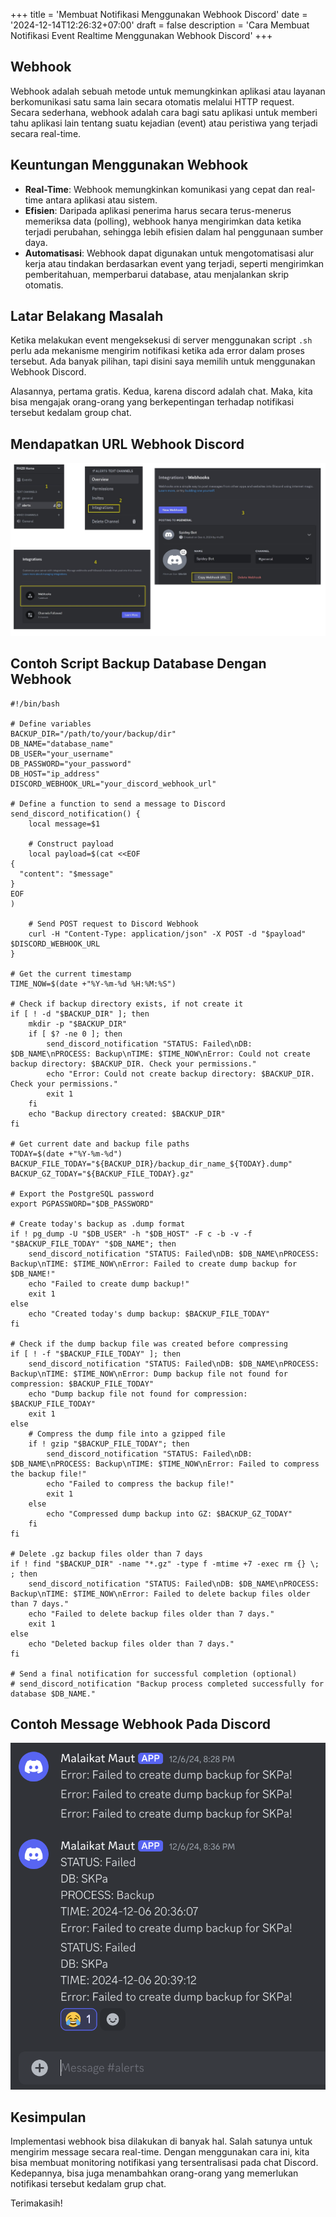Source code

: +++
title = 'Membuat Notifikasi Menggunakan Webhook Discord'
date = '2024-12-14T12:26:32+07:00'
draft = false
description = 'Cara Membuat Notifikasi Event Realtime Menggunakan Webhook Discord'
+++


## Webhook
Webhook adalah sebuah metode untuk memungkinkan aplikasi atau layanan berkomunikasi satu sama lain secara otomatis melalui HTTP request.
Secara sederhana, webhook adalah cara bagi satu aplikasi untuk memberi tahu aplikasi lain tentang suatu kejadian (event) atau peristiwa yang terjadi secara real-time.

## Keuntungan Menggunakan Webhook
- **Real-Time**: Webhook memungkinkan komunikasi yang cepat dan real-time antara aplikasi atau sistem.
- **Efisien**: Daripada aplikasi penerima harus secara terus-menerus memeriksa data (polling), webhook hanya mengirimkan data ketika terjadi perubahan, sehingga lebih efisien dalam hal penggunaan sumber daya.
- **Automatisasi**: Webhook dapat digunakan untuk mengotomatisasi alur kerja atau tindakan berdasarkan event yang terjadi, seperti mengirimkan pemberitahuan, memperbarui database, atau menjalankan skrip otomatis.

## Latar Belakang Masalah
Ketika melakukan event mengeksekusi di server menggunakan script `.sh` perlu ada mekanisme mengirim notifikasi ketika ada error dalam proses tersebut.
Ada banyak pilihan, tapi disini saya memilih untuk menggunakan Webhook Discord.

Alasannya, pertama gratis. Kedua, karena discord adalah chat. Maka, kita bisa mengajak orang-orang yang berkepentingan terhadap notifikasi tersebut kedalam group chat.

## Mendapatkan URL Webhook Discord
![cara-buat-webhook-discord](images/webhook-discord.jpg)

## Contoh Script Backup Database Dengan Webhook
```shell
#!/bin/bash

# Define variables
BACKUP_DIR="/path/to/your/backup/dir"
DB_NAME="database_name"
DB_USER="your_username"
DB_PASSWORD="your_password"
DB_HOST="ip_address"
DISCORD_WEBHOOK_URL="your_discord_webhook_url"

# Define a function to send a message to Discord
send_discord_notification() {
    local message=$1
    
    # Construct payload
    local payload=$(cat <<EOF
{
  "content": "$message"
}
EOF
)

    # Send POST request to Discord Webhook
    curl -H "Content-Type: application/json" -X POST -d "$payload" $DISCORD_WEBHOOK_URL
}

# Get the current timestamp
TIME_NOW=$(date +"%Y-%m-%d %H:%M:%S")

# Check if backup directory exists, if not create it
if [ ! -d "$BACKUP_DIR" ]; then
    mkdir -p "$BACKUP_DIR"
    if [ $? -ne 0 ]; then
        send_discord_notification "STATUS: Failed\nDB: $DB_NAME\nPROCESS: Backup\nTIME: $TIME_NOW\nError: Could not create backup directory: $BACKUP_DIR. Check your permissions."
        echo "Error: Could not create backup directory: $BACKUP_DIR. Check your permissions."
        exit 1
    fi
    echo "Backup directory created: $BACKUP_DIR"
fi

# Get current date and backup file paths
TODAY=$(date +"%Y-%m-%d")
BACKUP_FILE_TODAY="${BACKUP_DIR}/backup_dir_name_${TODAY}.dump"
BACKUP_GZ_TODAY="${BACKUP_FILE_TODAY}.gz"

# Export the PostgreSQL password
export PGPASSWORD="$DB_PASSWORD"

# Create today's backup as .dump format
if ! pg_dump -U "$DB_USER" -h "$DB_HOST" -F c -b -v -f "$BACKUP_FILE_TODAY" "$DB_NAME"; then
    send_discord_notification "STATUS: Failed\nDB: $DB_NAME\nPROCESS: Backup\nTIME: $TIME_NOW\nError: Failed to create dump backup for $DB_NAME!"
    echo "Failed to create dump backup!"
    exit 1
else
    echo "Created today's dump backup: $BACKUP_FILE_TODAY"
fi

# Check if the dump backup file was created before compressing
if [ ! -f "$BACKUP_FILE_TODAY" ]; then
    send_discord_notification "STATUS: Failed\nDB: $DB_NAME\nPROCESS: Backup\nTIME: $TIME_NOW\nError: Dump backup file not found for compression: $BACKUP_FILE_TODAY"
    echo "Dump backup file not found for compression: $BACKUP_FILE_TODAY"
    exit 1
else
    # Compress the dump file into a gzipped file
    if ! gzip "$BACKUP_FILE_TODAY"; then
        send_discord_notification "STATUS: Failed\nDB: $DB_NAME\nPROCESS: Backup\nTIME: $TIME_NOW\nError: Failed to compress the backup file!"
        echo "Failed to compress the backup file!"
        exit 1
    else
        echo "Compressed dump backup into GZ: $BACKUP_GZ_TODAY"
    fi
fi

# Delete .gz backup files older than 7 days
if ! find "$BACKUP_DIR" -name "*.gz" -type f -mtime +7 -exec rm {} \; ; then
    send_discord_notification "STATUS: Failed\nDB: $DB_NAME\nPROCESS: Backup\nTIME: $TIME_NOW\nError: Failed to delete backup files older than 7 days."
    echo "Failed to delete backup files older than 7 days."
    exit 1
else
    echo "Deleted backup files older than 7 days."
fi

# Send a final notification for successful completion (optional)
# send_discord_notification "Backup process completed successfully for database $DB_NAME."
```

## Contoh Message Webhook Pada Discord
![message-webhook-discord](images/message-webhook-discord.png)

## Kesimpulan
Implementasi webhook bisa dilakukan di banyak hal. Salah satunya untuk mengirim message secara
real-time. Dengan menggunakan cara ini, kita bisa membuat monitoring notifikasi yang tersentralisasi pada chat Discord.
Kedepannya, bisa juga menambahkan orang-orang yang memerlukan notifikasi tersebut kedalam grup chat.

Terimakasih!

# # # # # # #

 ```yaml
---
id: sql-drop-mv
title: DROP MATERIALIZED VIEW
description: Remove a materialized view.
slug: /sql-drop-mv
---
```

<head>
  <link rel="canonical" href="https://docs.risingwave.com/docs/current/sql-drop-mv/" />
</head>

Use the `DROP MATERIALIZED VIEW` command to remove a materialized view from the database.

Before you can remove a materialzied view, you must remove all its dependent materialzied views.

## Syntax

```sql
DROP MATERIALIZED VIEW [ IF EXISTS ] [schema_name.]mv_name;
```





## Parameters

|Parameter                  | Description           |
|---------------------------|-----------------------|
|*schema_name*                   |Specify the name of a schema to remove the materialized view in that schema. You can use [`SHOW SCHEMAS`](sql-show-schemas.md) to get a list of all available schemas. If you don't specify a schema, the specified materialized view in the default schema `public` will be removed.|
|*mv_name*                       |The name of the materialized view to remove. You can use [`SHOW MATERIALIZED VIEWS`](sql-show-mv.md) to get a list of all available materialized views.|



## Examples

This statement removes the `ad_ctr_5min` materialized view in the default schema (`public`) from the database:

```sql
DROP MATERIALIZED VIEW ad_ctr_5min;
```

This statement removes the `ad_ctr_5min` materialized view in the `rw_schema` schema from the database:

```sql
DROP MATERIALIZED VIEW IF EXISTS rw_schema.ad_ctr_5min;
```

# # # # # # #

> **EXERCISE BRIEF**
Within the records above, find every line holding the word "date" and give the total as a bare number.

> **PROBLEM SOLUTION**
4